Yamapi couldn’t stop his hands. With a mind of their own they snaked around Kame’s back, one traveling towards the front of his pants. “Really?”
Kame had dropped the cigarette and was staring at Yamapi, terrified. “No. It’s over. And you don’t want me. You don’t.
Yamapi leaned forward and ran a line of kisses from Kame’s ear down to his collarbone before pulling away, nearly growling. “You are pining after my best friend. But. I want. You.”
Kame looked at him then, really looked at him, and his eyes changed. They went from confused, afraid to calm, content, like the tide running out after a storm. He slowly pulled Yamapi in closer.
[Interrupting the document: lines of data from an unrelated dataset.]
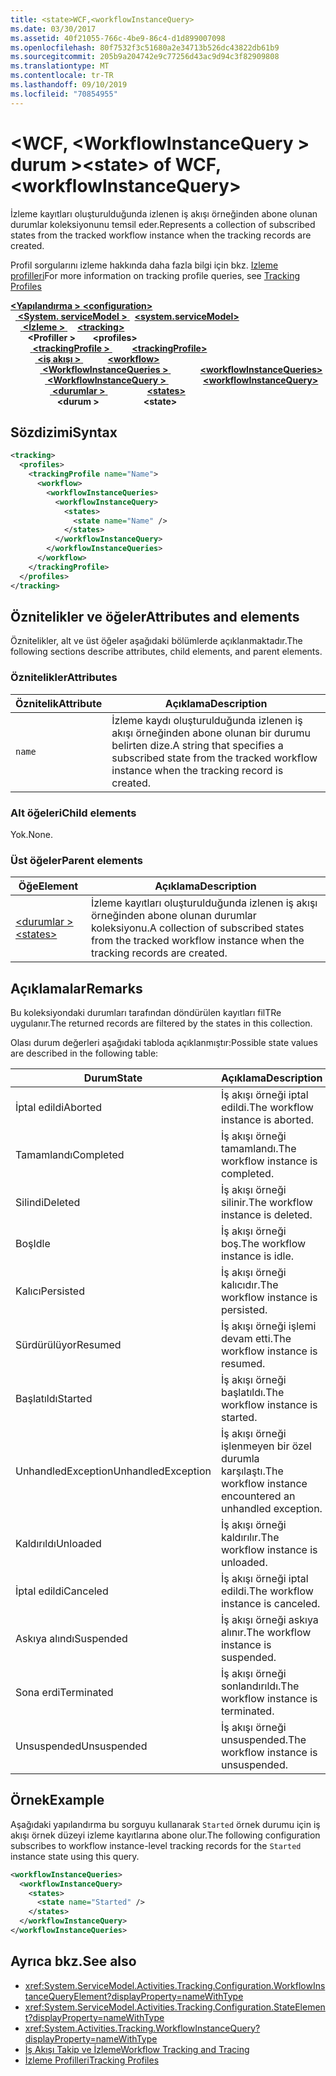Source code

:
 ```yaml
---
title: <state>WCF,<workflowInstanceQuery>
ms.date: 03/30/2017
ms.assetid: 40f21055-766c-4be9-86c4-d1d899007098
ms.openlocfilehash: 80f7532f3c51680a2e34713b526dc43822db61b9
ms.sourcegitcommit: 205b9a204742e9c77256d43ac9d94c3f82909808
ms.translationtype: MT
ms.contentlocale: tr-TR
ms.lasthandoff: 09/10/2019
ms.locfileid: "70854955"
---
```

# <a name="state-of-wcf-workflowinstancequery"></a><span data-ttu-id="c9e21-102">\<WCF, \<WorkflowInstanceQuery > durum ></span><span class="sxs-lookup"><span data-stu-id="c9e21-102">\<state> of WCF, \<workflowInstanceQuery></span></span>
<span data-ttu-id="c9e21-103">İzleme kayıtları oluşturulduğunda izlenen iş akışı örneğinden abone olunan durumlar koleksiyonunu temsil eder.</span><span class="sxs-lookup"><span data-stu-id="c9e21-103">Represents a collection of subscribed states from the tracked workflow instance when the tracking records are created.</span></span>  
  
 <span data-ttu-id="c9e21-104">Profil sorgularını izleme hakkında daha fazla bilgi için bkz. [Izleme profilleri](../../../windows-workflow-foundation/tracking-profiles.md)</span><span class="sxs-lookup"><span data-stu-id="c9e21-104">For more information on tracking profile queries, see [Tracking Profiles](../../../windows-workflow-foundation/tracking-profiles.md)</span></span>  
  
<span data-ttu-id="c9e21-105">[ **\<Yapılandırma >** ](../configuration-element.md)</span><span class="sxs-lookup"><span data-stu-id="c9e21-105">[**\<configuration>**](../configuration-element.md)</span></span>\
<span data-ttu-id="c9e21-106">&nbsp;&nbsp;[ **\<System. serviceModel >** ](system-servicemodel.md)</span><span class="sxs-lookup"><span data-stu-id="c9e21-106">&nbsp;&nbsp;[**\<system.serviceModel>**](system-servicemodel.md)</span></span>\
<span data-ttu-id="c9e21-107">&nbsp;&nbsp;&nbsp;&nbsp;[ **\<İzleme >** ](tracking-of-wcf.md)</span><span class="sxs-lookup"><span data-stu-id="c9e21-107">&nbsp;&nbsp;&nbsp;&nbsp;[**\<tracking>**](tracking-of-wcf.md)</span></span>\
<span data-ttu-id="c9e21-108">&nbsp;&nbsp;&nbsp;&nbsp;&nbsp;&nbsp; **\<Profiller >** </span><span class="sxs-lookup"><span data-stu-id="c9e21-108">&nbsp;&nbsp;&nbsp;&nbsp;&nbsp;&nbsp;**\<profiles>**</span></span>\
<span data-ttu-id="c9e21-109">&nbsp;&nbsp;&nbsp;&nbsp;&nbsp;&nbsp;&nbsp;&nbsp;[ **\<trackingProfile >** ](trackingprofile-of-wcf.md)</span><span class="sxs-lookup"><span data-stu-id="c9e21-109">&nbsp;&nbsp;&nbsp;&nbsp;&nbsp;&nbsp;&nbsp;&nbsp;[**\<trackingProfile>**](trackingprofile-of-wcf.md)</span></span>\
<span data-ttu-id="c9e21-110">&nbsp;&nbsp;&nbsp;&nbsp;&nbsp;&nbsp;&nbsp;&nbsp;&nbsp;&nbsp;[ **\<iş akışı >** ](workflow-of-wcf.md)</span><span class="sxs-lookup"><span data-stu-id="c9e21-110">&nbsp;&nbsp;&nbsp;&nbsp;&nbsp;&nbsp;&nbsp;&nbsp;&nbsp;&nbsp;[**\<workflow>**](workflow-of-wcf.md)</span></span>\
<span data-ttu-id="c9e21-111">&nbsp;&nbsp;&nbsp;&nbsp;&nbsp;&nbsp;&nbsp;&nbsp;&nbsp;&nbsp;&nbsp;&nbsp;[ **\<WorkflowInstanceQueries >** ](workflowinstancequeries-of-wcf.md)</span><span class="sxs-lookup"><span data-stu-id="c9e21-111">&nbsp;&nbsp;&nbsp;&nbsp;&nbsp;&nbsp;&nbsp;&nbsp;&nbsp;&nbsp;&nbsp;&nbsp;[**\<workflowInstanceQueries>**](workflowinstancequeries-of-wcf.md)</span></span>\
<span data-ttu-id="c9e21-112">&nbsp;&nbsp;&nbsp;&nbsp;&nbsp;&nbsp;&nbsp;&nbsp;&nbsp;&nbsp;&nbsp;&nbsp;&nbsp;&nbsp;[ **\<WorkflowInstanceQuery >** ](workflowinstancequery-of-wcf.md)</span><span class="sxs-lookup"><span data-stu-id="c9e21-112">&nbsp;&nbsp;&nbsp;&nbsp;&nbsp;&nbsp;&nbsp;&nbsp;&nbsp;&nbsp;&nbsp;&nbsp;&nbsp;&nbsp;[**\<workflowInstanceQuery>**](workflowinstancequery-of-wcf.md)</span></span>\
<span data-ttu-id="c9e21-113">&nbsp;&nbsp;&nbsp;&nbsp;&nbsp;&nbsp;&nbsp;&nbsp;&nbsp;&nbsp;&nbsp;&nbsp;&nbsp;&nbsp;&nbsp;&nbsp;[ **\<durumlar >** ](states-of-wcf-workflowinstancequery.md)</span><span class="sxs-lookup"><span data-stu-id="c9e21-113">&nbsp;&nbsp;&nbsp;&nbsp;&nbsp;&nbsp;&nbsp;&nbsp;&nbsp;&nbsp;&nbsp;&nbsp;&nbsp;&nbsp;&nbsp;&nbsp;[**\<states>**](states-of-wcf-workflowinstancequery.md)</span></span>\
<span data-ttu-id="c9e21-114">&nbsp;&nbsp;&nbsp;&nbsp;&nbsp;&nbsp;&nbsp;&nbsp;&nbsp;&nbsp;&nbsp;&nbsp;&nbsp;&nbsp;&nbsp;&nbsp;&nbsp;&nbsp; **\<durum >**</span><span class="sxs-lookup"><span data-stu-id="c9e21-114">&nbsp;&nbsp;&nbsp;&nbsp;&nbsp;&nbsp;&nbsp;&nbsp;&nbsp;&nbsp;&nbsp;&nbsp;&nbsp;&nbsp;&nbsp;&nbsp;&nbsp;&nbsp;**\<state>**</span></span>  
  
## <a name="syntax"></a><span data-ttu-id="c9e21-115">Sözdizimi</span><span class="sxs-lookup"><span data-stu-id="c9e21-115">Syntax</span></span>  
  
```xml  
<tracking>
  <profiles>
    <trackingProfile name="Name">
      <workflow>
        <workflowInstanceQueries>
          <workflowInstanceQuery>
            <states>
              <state name="Name" />
            </states>
          </workflowInstanceQuery>
        </workflowInstanceQueries>
      </workflow>
    </trackingProfile>
  </profiles>
</tracking>
```  
  
## <a name="attributes-and-elements"></a><span data-ttu-id="c9e21-116">Öznitelikler ve öğeler</span><span class="sxs-lookup"><span data-stu-id="c9e21-116">Attributes and elements</span></span>

<span data-ttu-id="c9e21-117">Öznitelikler, alt ve üst öğeler aşağıdaki bölümlerde açıklanmaktadır.</span><span class="sxs-lookup"><span data-stu-id="c9e21-117">The following sections describe attributes, child elements, and parent elements.</span></span>
  
### <a name="attributes"></a><span data-ttu-id="c9e21-118">Öznitelikler</span><span class="sxs-lookup"><span data-stu-id="c9e21-118">Attributes</span></span>

|<span data-ttu-id="c9e21-119">Öznitelik</span><span class="sxs-lookup"><span data-stu-id="c9e21-119">Attribute</span></span>|<span data-ttu-id="c9e21-120">Açıklama</span><span class="sxs-lookup"><span data-stu-id="c9e21-120">Description</span></span>|  
|---------------|-----------------|  
|`name`|<span data-ttu-id="c9e21-121">İzleme kaydı oluşturulduğunda izlenen iş akışı örneğinden abone olunan bir durumu belirten dize.</span><span class="sxs-lookup"><span data-stu-id="c9e21-121">A string that specifies a subscribed state from the tracked workflow instance when the tracking record is created.</span></span>|  
  
### <a name="child-elements"></a><span data-ttu-id="c9e21-122">Alt öğeleri</span><span class="sxs-lookup"><span data-stu-id="c9e21-122">Child elements</span></span>

<span data-ttu-id="c9e21-123">Yok.</span><span class="sxs-lookup"><span data-stu-id="c9e21-123">None.</span></span>

### <a name="parent-elements"></a><span data-ttu-id="c9e21-124">Üst öğeler</span><span class="sxs-lookup"><span data-stu-id="c9e21-124">Parent elements</span></span>

|<span data-ttu-id="c9e21-125">Öğe</span><span class="sxs-lookup"><span data-stu-id="c9e21-125">Element</span></span>|<span data-ttu-id="c9e21-126">Açıklama</span><span class="sxs-lookup"><span data-stu-id="c9e21-126">Description</span></span>|  
|-------------|-----------------|  
|[<span data-ttu-id="c9e21-127">\<durumlar ></span><span class="sxs-lookup"><span data-stu-id="c9e21-127">\<states></span></span>](states-of-wcf-workflowinstancequery.md)|<span data-ttu-id="c9e21-128">İzleme kayıtları oluşturulduğunda izlenen iş akışı örneğinden abone olunan durumlar koleksiyonu.</span><span class="sxs-lookup"><span data-stu-id="c9e21-128">A collection of subscribed states from the tracked workflow instance when the tracking records are created.</span></span>|  
  
## <a name="remarks"></a><span data-ttu-id="c9e21-129">Açıklamalar</span><span class="sxs-lookup"><span data-stu-id="c9e21-129">Remarks</span></span>  

<span data-ttu-id="c9e21-130">Bu koleksiyondaki durumları tarafından döndürülen kayıtları filTRe uygulanır.</span><span class="sxs-lookup"><span data-stu-id="c9e21-130">The returned records are filtered by the states in this collection.</span></span>  
  
<span data-ttu-id="c9e21-131">Olası durum değerleri aşağıdaki tabloda açıklanmıştır:</span><span class="sxs-lookup"><span data-stu-id="c9e21-131">Possible state values are described in the following table:</span></span>
  
|<span data-ttu-id="c9e21-132">Durum</span><span class="sxs-lookup"><span data-stu-id="c9e21-132">State</span></span>|<span data-ttu-id="c9e21-133">Açıklama</span><span class="sxs-lookup"><span data-stu-id="c9e21-133">Description</span></span>|  
|-----------|-----------------|  
|<span data-ttu-id="c9e21-134">İptal edildi</span><span class="sxs-lookup"><span data-stu-id="c9e21-134">Aborted</span></span>|<span data-ttu-id="c9e21-135">İş akışı örneği iptal edildi.</span><span class="sxs-lookup"><span data-stu-id="c9e21-135">The workflow instance is aborted.</span></span>|  
|<span data-ttu-id="c9e21-136">Tamamlandı</span><span class="sxs-lookup"><span data-stu-id="c9e21-136">Completed</span></span>|<span data-ttu-id="c9e21-137">İş akışı örneği tamamlandı.</span><span class="sxs-lookup"><span data-stu-id="c9e21-137">The workflow instance is completed.</span></span>|  
|<span data-ttu-id="c9e21-138">Silindi</span><span class="sxs-lookup"><span data-stu-id="c9e21-138">Deleted</span></span>|<span data-ttu-id="c9e21-139">İş akışı örneği silinir.</span><span class="sxs-lookup"><span data-stu-id="c9e21-139">The workflow instance is deleted.</span></span>|  
|<span data-ttu-id="c9e21-140">Boş</span><span class="sxs-lookup"><span data-stu-id="c9e21-140">Idle</span></span>|<span data-ttu-id="c9e21-141">İş akışı örneği boş.</span><span class="sxs-lookup"><span data-stu-id="c9e21-141">The workflow instance is idle.</span></span>|  
|<span data-ttu-id="c9e21-142">Kalıcı</span><span class="sxs-lookup"><span data-stu-id="c9e21-142">Persisted</span></span>|<span data-ttu-id="c9e21-143">İş akışı örneği kalıcıdır.</span><span class="sxs-lookup"><span data-stu-id="c9e21-143">The workflow instance is persisted.</span></span>|  
|<span data-ttu-id="c9e21-144">Sürdürülüyor</span><span class="sxs-lookup"><span data-stu-id="c9e21-144">Resumed</span></span>|<span data-ttu-id="c9e21-145">İş akışı örneği işlemi devam etti.</span><span class="sxs-lookup"><span data-stu-id="c9e21-145">The workflow instance is resumed.</span></span>|  
|<span data-ttu-id="c9e21-146">Başlatıldı</span><span class="sxs-lookup"><span data-stu-id="c9e21-146">Started</span></span>|<span data-ttu-id="c9e21-147">İş akışı örneği başlatıldı.</span><span class="sxs-lookup"><span data-stu-id="c9e21-147">The workflow instance is started.</span></span>|  
|<span data-ttu-id="c9e21-148">UnhandledException</span><span class="sxs-lookup"><span data-stu-id="c9e21-148">UnhandledException</span></span>|<span data-ttu-id="c9e21-149">İş akışı örneği işlenmeyen bir özel durumla karşılaştı.</span><span class="sxs-lookup"><span data-stu-id="c9e21-149">The workflow instance encountered an unhandled exception.</span></span>|  
|<span data-ttu-id="c9e21-150">Kaldırıldı</span><span class="sxs-lookup"><span data-stu-id="c9e21-150">Unloaded</span></span>|<span data-ttu-id="c9e21-151">İş akışı örneği kaldırılır.</span><span class="sxs-lookup"><span data-stu-id="c9e21-151">The workflow instance is unloaded.</span></span>|  
|<span data-ttu-id="c9e21-152">İptal edildi</span><span class="sxs-lookup"><span data-stu-id="c9e21-152">Canceled</span></span>|<span data-ttu-id="c9e21-153">İş akışı örneği iptal edildi.</span><span class="sxs-lookup"><span data-stu-id="c9e21-153">The workflow instance is canceled.</span></span>|  
|<span data-ttu-id="c9e21-154">Askıya alındı</span><span class="sxs-lookup"><span data-stu-id="c9e21-154">Suspended</span></span>|<span data-ttu-id="c9e21-155">İş akışı örneği askıya alınır.</span><span class="sxs-lookup"><span data-stu-id="c9e21-155">The workflow instance is suspended.</span></span>|  
|<span data-ttu-id="c9e21-156">Sona erdi</span><span class="sxs-lookup"><span data-stu-id="c9e21-156">Terminated</span></span>|<span data-ttu-id="c9e21-157">İş akışı örneği sonlandırıldı.</span><span class="sxs-lookup"><span data-stu-id="c9e21-157">The workflow instance is terminated.</span></span>|  
|<span data-ttu-id="c9e21-158">Unsuspended</span><span class="sxs-lookup"><span data-stu-id="c9e21-158">Unsuspended</span></span>|<span data-ttu-id="c9e21-159">İş akışı örneği unsuspended.</span><span class="sxs-lookup"><span data-stu-id="c9e21-159">The workflow instance is unsuspended.</span></span>|  
  
## <a name="example"></a><span data-ttu-id="c9e21-160">Örnek</span><span class="sxs-lookup"><span data-stu-id="c9e21-160">Example</span></span>

<span data-ttu-id="c9e21-161">Aşağıdaki yapılandırma bu sorguyu kullanarak `Started` örnek durumu için iş akışı örnek düzeyi izleme kayıtlarına abone olur.</span><span class="sxs-lookup"><span data-stu-id="c9e21-161">The following configuration subscribes to workflow instance-level tracking records for the `Started` instance state using this query.</span></span>  
  
```xml  
<workflowInstanceQueries>
  <workflowInstanceQuery>
    <states>
      <state name="Started" />
    </states>
  </workflowInstanceQuery>
</workflowInstanceQueries>
```  
  
## <a name="see-also"></a><span data-ttu-id="c9e21-162">Ayrıca bkz.</span><span class="sxs-lookup"><span data-stu-id="c9e21-162">See also</span></span>

- <xref:System.ServiceModel.Activities.Tracking.Configuration.WorkflowInstanceQueryElement?displayProperty=nameWithType>
- <xref:System.ServiceModel.Activities.Tracking.Configuration.StateElement?displayProperty=nameWithType>
- <xref:System.Activities.Tracking.WorkflowInstanceQuery?displayProperty=nameWithType>
- [<span data-ttu-id="c9e21-163">İş Akışı Takip ve İzleme</span><span class="sxs-lookup"><span data-stu-id="c9e21-163">Workflow Tracking and Tracing</span></span>](../../../windows-workflow-foundation/workflow-tracking-and-tracing.md)
- [<span data-ttu-id="c9e21-164">İzleme Profilleri</span><span class="sxs-lookup"><span data-stu-id="c9e21-164">Tracking Profiles</span></span>](../../../windows-workflow-foundation/tracking-profiles.md)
“Shuuji…Shuuji needs Akira.”
They both stood there for a moment, their eyes agreeing to believe the lie-that somehow the two of them could find happiness with each other and they didn’t need anyone else.
No, Yamapi thought, as Kame moved in, Shuuji needed someone else to be happy, but for now, with Kame’s mouth hungrily seeking his own, he would take any chance he was given to be Akira just one more time.